From: Cliff Wickman <cpw@sgi.com>
To: Vasileios Karakasis <bkk@cslab.ece.ntua.gr>
Cc: linux-numa@vger.kernel.org
Subject: Re: realloc function
Date: Tue, 11 Jan 2011 10:29:51 -0600 [thread overview]
Message-ID: <20110111162951.GA19748@sgi.com> (raw)
In-Reply-To: <4D2B8454.3030900@cslab.ece.ntua.gr>
Hi Vasileios,
Thanks.
And thanks to Andi for the review. I'll put your patch into 2.0.7-rc1.

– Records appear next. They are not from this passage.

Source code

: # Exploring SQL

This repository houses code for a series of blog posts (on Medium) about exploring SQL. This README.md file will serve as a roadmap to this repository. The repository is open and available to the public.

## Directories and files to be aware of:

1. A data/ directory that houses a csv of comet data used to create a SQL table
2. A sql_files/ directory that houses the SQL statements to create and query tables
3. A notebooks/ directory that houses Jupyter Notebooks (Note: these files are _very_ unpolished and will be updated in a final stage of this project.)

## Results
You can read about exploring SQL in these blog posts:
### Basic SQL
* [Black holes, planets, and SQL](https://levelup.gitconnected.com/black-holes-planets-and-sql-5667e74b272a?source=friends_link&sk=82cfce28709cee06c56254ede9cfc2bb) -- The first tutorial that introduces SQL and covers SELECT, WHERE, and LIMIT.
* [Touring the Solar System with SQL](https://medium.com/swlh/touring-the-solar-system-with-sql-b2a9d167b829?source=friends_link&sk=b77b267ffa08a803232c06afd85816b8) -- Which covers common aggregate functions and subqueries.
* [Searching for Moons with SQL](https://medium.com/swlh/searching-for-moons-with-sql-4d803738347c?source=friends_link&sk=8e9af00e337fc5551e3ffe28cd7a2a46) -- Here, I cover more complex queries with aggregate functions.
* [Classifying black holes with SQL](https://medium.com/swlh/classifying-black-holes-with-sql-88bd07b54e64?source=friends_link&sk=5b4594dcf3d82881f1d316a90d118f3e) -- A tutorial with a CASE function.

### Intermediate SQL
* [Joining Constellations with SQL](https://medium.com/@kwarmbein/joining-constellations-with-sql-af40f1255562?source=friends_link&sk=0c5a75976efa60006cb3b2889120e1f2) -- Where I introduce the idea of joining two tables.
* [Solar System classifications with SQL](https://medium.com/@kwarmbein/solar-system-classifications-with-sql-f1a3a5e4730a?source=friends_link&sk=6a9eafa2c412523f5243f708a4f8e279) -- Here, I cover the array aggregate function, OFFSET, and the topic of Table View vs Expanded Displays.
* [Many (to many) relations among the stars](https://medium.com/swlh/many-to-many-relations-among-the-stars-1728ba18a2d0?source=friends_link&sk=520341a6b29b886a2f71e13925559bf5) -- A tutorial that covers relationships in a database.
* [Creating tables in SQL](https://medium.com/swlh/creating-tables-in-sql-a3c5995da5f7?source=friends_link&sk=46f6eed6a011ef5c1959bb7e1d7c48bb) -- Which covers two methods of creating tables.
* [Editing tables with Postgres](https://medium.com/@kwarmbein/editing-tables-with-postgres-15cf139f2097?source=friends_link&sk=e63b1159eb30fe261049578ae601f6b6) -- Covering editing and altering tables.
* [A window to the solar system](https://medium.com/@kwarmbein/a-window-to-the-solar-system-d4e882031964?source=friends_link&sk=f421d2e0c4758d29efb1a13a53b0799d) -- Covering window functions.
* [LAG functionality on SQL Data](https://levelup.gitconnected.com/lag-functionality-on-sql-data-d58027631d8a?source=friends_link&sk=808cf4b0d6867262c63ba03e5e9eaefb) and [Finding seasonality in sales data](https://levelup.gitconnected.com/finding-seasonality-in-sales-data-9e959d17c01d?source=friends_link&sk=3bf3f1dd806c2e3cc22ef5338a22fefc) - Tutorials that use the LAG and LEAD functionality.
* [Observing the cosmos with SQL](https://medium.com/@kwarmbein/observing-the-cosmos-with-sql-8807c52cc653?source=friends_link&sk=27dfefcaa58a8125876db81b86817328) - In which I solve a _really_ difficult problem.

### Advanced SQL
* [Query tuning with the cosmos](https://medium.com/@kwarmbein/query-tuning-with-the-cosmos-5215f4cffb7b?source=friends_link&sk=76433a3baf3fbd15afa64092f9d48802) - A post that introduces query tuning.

I'd like to solve an unrelated regression before I put it on
the download page.
-Cliff
On Tue, Jan 11, 2011 at 12:12:36AM +0200, Vasileios Karakasis wrote:
> Hi,
>
> I am submitting the final patch. Essentially, it is my original enhanced
> with some comments about the rationale as we discussed it here and an
> entry + brief description in the man page.
>
> Regards,
>
> On 01/05/2011 09:25 PM, Andi Kleen wrote:
> > On Wed, Jan 05, 2011 at 05:00:43PM +0200, Vasileios Karakasis wrote:
> >> Peeking inside the mremap() source, I can see that the kernel already
> >> does this, i.e., mremap() preserves the policy of the original vm area.
> >
> > That is true.
> >>
> >> The problem is when the user has not specified a binding for the
> >> original mapping (default policy), in which case copying explicitly the
> >> policy from the old to the new pages won't work either; the new pages
> >> will still have MPOL_DEFAULT. So realloc() cannot guarantee that the new
> >
> >
> > It would be possible to do
> >
> > get_mempolicy MPOL_F_ADDR
> > if policy == MPOL_DEFAULT:
> > get_mempolicy MPOL_F_NODE|MPOL_F_ADDR, &node
> > mbind MPOL_PREFERRED, node
> >
> > But then you end up with preferred instead of default. It should
> > be usually the same, but may not in some corner cases.
> >
> > I guess you're right and that case is too obscure to care about.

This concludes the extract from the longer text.